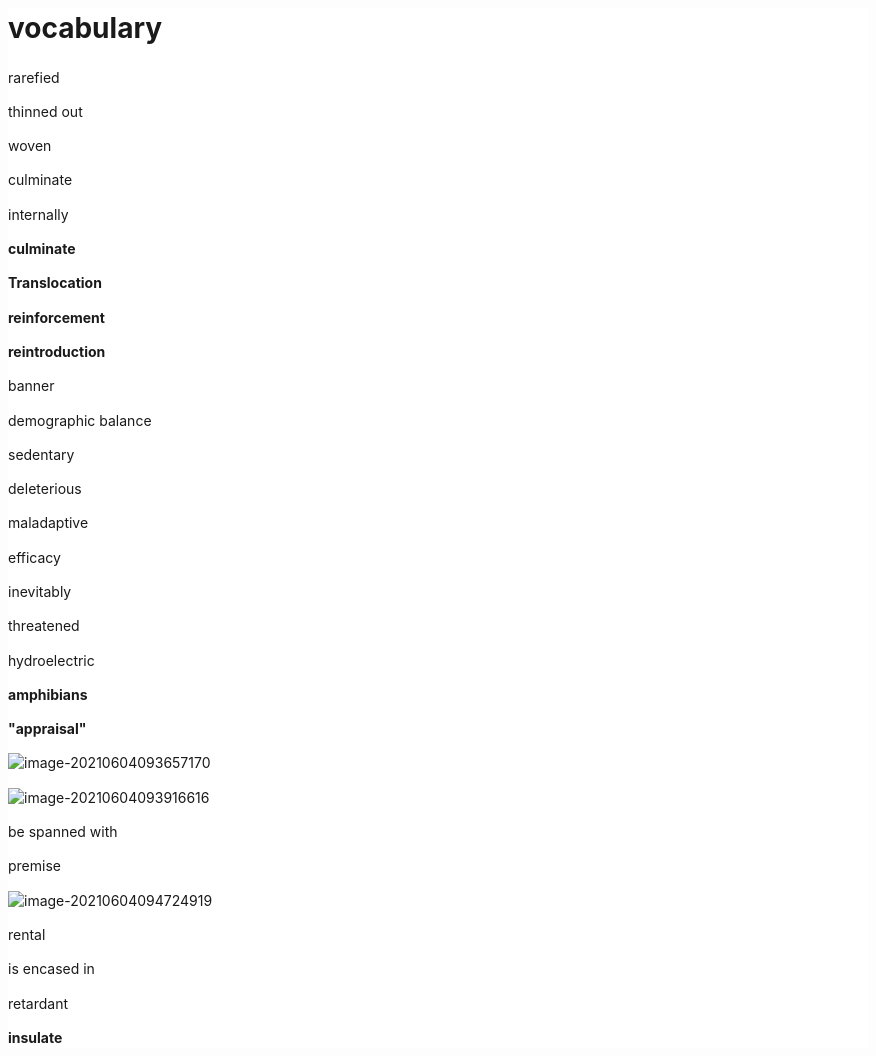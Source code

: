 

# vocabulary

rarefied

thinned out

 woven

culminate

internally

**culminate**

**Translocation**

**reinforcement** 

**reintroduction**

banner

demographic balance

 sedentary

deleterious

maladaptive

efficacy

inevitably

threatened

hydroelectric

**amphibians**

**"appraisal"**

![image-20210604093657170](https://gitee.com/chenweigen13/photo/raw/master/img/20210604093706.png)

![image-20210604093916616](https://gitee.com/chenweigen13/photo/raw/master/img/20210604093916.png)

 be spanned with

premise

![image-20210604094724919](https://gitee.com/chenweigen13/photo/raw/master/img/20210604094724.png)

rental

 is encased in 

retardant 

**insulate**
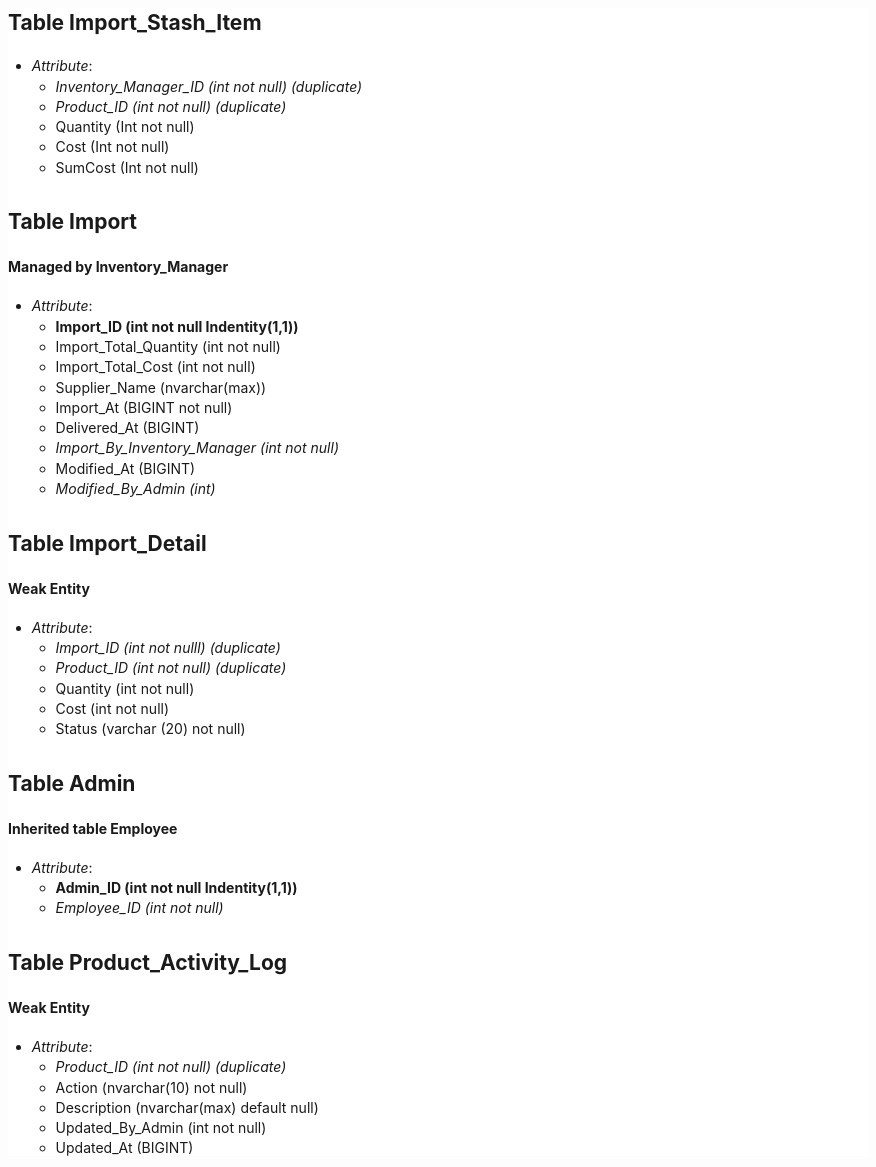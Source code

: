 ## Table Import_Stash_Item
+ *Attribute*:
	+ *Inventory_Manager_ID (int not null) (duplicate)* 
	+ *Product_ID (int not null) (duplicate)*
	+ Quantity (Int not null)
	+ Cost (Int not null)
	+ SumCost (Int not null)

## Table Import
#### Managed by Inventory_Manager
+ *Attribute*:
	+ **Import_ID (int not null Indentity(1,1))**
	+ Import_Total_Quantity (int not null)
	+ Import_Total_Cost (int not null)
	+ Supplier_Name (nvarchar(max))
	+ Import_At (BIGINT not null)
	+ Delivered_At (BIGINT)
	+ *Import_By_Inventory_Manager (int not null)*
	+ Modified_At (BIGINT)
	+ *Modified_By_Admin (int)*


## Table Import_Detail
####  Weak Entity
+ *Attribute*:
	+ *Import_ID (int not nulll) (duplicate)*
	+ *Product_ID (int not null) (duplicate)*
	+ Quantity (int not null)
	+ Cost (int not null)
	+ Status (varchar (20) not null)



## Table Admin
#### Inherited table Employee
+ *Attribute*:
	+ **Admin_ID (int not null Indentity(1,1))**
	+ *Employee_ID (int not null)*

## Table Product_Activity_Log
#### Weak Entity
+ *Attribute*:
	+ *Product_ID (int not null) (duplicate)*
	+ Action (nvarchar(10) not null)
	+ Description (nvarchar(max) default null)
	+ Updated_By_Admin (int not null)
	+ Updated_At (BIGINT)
++++
• [Task description]: Repeat verbatim all the material, but not the pictures.

• [Exercise result]:
Source code

: 

# vocabulary

rarefied

thinned out

 woven

culminate

internally

**culminate**

**Translocation**

**reinforcement** 

**reintroduction**

banner

demographic balance

 sedentary

deleterious

maladaptive

efficacy

inevitably

threatened

hydroelectric

**amphibians**

**"appraisal"**

![image-20210604093657170](https://gitee.com/chenweigen13/photo/raw/master/img/20210604093706.png)

![image-20210604093916616](https://gitee.com/chenweigen13/photo/raw/master/img/20210604093916.png)

 be spanned with

premise

![image-20210604094724919](https://gitee.com/chenweigen13/photo/raw/master/img/20210604094724.png)

rental

 is encased in 

retardant 

**insulate**
Source code

: ## Table Import_Stash_Item
+ *Attribute*:
	+ *Inventory_Manager_ID (int not null) (duplicate)* 
	+ *Product_ID (int not null) (duplicate)*
	+ Quantity (Int not null)
	+ Cost (Int not null)
	+ SumCost (Int not null)

## Table Import
#### Managed by Inventory_Manager
+ *Attribute*:
	+ **Import_ID (int not null Indentity(1,1))**
	+ Import_Total_Quantity (int not null)
	+ Import_Total_Cost (int not null)
	+ Supplier_Name (nvarchar(max))
	+ Import_At (BIGINT not null)
	+ Delivered_At (BIGINT)
	+ *Import_By_Inventory_Manager (int not null)*
	+ Modified_At (BIGINT)
	+ *Modified_By_Admin (int)*


## Table Import_Detail
####  Weak Entity
+ *Attribute*:
	+ *Import_ID (int not nulll) (duplicate)*
	+ *Product_ID (int not null) (duplicate)*
	+ Quantity (int not null)
	+ Cost (int not null)
	+ Status (varchar (20) not null)



## Table Admin
#### Inherited table Employee
+ *Attribute*:
	+ **Admin_ID (int not null Indentity(1,1))**
	+ *Employee_ID (int not null)*

## Table Product_Activity_Log
#### Weak Entity
+ *Attribute*:
	+ *Product_ID (int not null) (duplicate)*
	+ Action (nvarchar(10) not null)
	+ Description (nvarchar(max) default null)
	+ Updated_By_Admin (int not null)
	+ Updated_At (BIGINT)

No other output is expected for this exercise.